Today we explored the eastern flank of Baranof Island. We awoke entering Red Bluff Bay. This bay is named for the unusual rock is on one side of the bay. A rare sliver of the Earth’s deep crust, the rock is high in magnesium, which stunts tree growth. Though plant life around the bay may be limited, marine life is rich. We found sea lions and whales even before we entered the bay. Red Bluff is an intense fjord, with near-vertical walls cloaked in forest that seems to defy gravity. Several falls tumble down the bay’s steep walls, and the captain nosed us right up the mightiest of them.
Later in the morning, we paused to pick up Andy Szabo of the Alaska Whale Foundation. Andy is one of the area’s foremost whale researchers. He is also, we found, an informative and amusing lecturer. Still, we were not disappointed to have his presentation interrupted, because the disturbance was killer whales! We all rushed to the bow to see the whales. Andy described interesting aspects of whale biology as we watched. By their numbers, behavior and appearance, we identified these as “resident” or king salmon-eating whales. We saw about ten whales at varying distances, and were lucky enough to see one of them breach.
Eventually we left the whales and finished listening to Andy’ presentation. By the time he was done, we had reached Kasnakyu Falls, another of Baranof’s many cascades.
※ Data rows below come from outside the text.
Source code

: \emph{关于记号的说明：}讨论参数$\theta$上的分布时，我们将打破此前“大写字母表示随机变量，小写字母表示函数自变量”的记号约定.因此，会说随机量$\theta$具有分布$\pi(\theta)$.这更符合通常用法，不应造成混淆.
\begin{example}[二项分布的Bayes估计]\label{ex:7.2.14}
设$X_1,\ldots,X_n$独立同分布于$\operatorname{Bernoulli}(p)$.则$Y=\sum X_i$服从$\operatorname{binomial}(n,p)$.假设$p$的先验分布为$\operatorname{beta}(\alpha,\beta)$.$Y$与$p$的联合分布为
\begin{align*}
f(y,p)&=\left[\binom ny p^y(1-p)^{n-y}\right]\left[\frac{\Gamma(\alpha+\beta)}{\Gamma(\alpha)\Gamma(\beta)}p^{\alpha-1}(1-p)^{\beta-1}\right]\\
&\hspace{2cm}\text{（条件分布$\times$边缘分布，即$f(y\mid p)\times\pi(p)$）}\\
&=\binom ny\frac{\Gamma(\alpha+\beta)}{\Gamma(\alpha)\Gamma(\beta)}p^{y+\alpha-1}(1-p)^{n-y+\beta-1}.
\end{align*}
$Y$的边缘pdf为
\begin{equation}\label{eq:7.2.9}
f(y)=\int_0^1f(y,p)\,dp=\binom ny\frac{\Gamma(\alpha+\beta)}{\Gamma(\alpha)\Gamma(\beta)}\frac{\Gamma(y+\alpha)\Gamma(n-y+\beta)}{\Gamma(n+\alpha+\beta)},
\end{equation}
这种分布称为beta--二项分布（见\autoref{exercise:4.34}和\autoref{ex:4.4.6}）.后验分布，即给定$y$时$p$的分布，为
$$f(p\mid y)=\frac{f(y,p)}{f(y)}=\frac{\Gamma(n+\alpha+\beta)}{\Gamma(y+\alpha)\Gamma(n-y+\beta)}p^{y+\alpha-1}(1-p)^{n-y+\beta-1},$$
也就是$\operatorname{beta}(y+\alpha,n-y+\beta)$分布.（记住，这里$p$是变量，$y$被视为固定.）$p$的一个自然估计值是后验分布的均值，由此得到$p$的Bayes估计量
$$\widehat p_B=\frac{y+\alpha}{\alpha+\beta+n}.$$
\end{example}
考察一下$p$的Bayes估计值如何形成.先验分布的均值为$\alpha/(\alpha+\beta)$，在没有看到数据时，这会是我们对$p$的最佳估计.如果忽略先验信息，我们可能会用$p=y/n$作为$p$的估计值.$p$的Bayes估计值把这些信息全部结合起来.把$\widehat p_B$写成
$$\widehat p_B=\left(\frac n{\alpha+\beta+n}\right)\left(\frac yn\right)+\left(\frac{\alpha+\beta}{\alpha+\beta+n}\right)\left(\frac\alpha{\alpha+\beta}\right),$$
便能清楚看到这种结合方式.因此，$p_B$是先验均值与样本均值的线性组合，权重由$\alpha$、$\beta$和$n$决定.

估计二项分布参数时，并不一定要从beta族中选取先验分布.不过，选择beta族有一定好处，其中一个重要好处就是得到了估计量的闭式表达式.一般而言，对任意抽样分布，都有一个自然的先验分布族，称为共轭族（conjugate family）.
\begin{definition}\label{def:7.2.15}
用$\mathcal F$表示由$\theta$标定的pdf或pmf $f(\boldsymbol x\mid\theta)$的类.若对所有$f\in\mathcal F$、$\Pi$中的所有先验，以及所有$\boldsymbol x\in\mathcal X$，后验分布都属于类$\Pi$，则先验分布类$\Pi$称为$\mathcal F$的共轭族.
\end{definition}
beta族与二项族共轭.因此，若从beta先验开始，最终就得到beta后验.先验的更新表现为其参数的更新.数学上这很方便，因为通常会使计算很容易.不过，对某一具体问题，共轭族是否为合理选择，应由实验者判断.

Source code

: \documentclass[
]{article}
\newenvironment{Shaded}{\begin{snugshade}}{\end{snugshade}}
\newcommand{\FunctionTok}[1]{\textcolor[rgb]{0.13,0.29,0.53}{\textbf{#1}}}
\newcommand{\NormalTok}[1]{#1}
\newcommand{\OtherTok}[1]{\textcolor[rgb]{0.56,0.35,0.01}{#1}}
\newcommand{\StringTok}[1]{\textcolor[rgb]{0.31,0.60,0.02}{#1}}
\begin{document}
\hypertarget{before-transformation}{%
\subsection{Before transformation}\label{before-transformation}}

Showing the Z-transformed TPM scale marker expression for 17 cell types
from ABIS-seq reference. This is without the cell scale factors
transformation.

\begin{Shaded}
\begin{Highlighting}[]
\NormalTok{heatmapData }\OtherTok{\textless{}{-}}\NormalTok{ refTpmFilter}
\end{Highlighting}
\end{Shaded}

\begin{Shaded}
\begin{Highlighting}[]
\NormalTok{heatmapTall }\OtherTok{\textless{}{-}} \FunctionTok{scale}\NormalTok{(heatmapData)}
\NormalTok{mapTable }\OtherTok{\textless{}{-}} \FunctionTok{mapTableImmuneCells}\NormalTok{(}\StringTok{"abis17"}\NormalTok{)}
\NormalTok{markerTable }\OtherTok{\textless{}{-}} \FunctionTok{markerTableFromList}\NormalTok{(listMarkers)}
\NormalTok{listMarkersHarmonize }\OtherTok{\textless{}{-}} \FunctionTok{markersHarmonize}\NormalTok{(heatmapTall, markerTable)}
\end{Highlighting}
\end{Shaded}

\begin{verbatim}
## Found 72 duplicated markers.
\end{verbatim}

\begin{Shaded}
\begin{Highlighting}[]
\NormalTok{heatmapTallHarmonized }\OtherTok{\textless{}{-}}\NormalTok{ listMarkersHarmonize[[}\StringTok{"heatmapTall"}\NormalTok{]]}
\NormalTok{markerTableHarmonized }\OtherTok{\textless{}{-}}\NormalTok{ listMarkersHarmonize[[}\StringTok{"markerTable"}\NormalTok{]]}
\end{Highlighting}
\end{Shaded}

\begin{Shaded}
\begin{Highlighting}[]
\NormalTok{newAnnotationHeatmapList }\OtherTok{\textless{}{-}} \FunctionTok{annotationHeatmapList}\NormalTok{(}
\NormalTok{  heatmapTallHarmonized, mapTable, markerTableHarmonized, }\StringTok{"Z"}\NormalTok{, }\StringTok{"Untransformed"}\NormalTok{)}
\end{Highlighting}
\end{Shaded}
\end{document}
In the afternoon we stopped at the Lake Eva trailhead at the entrance to Peril Strait. Many opted for a leg-stretching hike up the trail. They passed beautiful lilies and huge trees on the way to the lake. It was obvious that many a bear had used the trail recently, for they left their colorful calling cards. One particular highlight was a couple of otters that preened and swam the stream flowing from Lake Eva. Meanwhile, a bear emerged from the forest to sit on the beach. A lucky few who were in rubber boats or on the ship enjoyed the seaside bruin.